> **TASK TO CARRY OUT**
Reproduce every record below exactly, without the pictures.

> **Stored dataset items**
.....

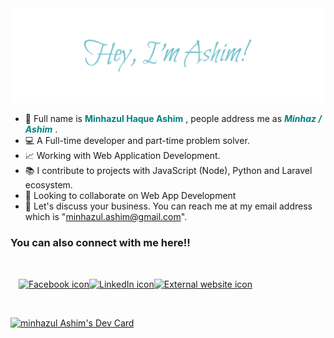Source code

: <img width="600px" src="assets/signature.png"/>


- 🪪 Full name is <b style="color:teal">Minhazul Haque Ashim</b> , people address me as <b><i style="color:teal">Minhaz / Ashim</i></b> .
- 💻 A Full-time developer and part-time problem solver.
- 📈 Working with Web Application Development.
- 📚 I contribute to projects with JavaScript (Node), Python and Laravel ecosystem.
- 🙌 Looking to collaborate on Web App Development
- 📨 Let's discuss your business. You can reach me at my email address which is "minhazul.ashim@gmail.com".

<h3>You can also connect with me here!!</h3>

<div style="width: 400px; height: 80px; display: flex; justify-content: center; align-items: center;">
  <div>
    <a href="https://www.facebook.com/minhazulhaqueashim" target="_blank">
      <img src="https://www.freepnglogos.com/uploads/facebook-logo-icon/facebook-logo-icon-facebook-icon-png-images-icons-and-png-backgrounds-1.png" alt="Facebook icon" style="background-color: transparent; height: 30px;">
    </a>
  </div>
  <div>
    <a href="https://www.linkedin.com/in/minhazulhaqueashim" target="_blank">
      <img src="https://www.pngall.com/wp-content/uploads/2016/07/Linkedin-Download-PNG.png" alt="LinkedIn icon" style="background-color: transparent; height: 30px;">
    </a>
  </div>
  <div>
    <a href="https://minhazul-ashim-react.netlify.com" target="_blank">
      <img src="https://upload.wikimedia.org/wikipedia/commons/thumb/6/6a/External_link_font_awesome.svg/1200px-External_link_font_awesome.svg.png" alt="External website icon" style="background-color: transparent; height: 30px;">
    </a>
  </div>
</div>


<a href="https://app.daily.dev/minhazul_ashim"><img src="https://github.com/minhazul-ashim/devcard-autocommit/blob/main/devcard.svg" width="400px" style="margin:auto" alt="minhazul Ashim's Dev Card"/></a>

.....

> **ANSWER**
Source code

: <img width="600px" src="assets/signature.png"/>


- 🪪 Full name is <b style="color:teal">Minhazul Haque Ashim</b> , people address me as <b><i style="color:teal">Minhaz / Ashim</i></b> .
- 💻 A Full-time developer and part-time problem solver.
- 📈 Working with Web Application Development.
- 📚 I contribute to projects with JavaScript (Node), Python and Laravel ecosystem.
- 🙌 Looking to collaborate on Web App Development
- 📨 Let's discuss your business. You can reach me at my email address which is "minhazul.ashim@gmail.com".

<h3>You can also connect with me here!!</h3>

<div style="width: 400px; height: 80px; display: flex; justify-content: center; align-items: center;">
  <div>
    <a href="https://www.facebook.com/minhazulhaqueashim" target="_blank">
      <img src="https://www.freepnglogos.com/uploads/facebook-logo-icon/facebook-logo-icon-facebook-icon-png-images-icons-and-png-backgrounds-1.png" alt="Facebook icon" style="background-color: transparent; height: 30px;">
    </a>
  </div>
  <div>
    <a href="https://www.linkedin.com/in/minhazulhaqueashim" target="_blank">
      <img src="https://www.pngall.com/wp-content/uploads/2016/07/Linkedin-Download-PNG.png" alt="LinkedIn icon" style="background-color: transparent; height: 30px;">
    </a>
  </div>
  <div>
    <a href="https://minhazul-ashim-react.netlify.com" target="_blank">
      <img src="https://upload.wikimedia.org/wikipedia/commons/thumb/6/6a/External_link_font_awesome.svg/1200px-External_link_font_awesome.svg.png" alt="External website icon" style="background-color: transparent; height: 30px;">
    </a>
  </div>
</div>


<a href="https://app.daily.dev/minhazul_ashim"><img src="https://github.com/minhazul-ashim/devcard-autocommit/blob/main/devcard.svg" width="400px" style="margin:auto" alt="minhazul Ashim's Dev Card"/></a>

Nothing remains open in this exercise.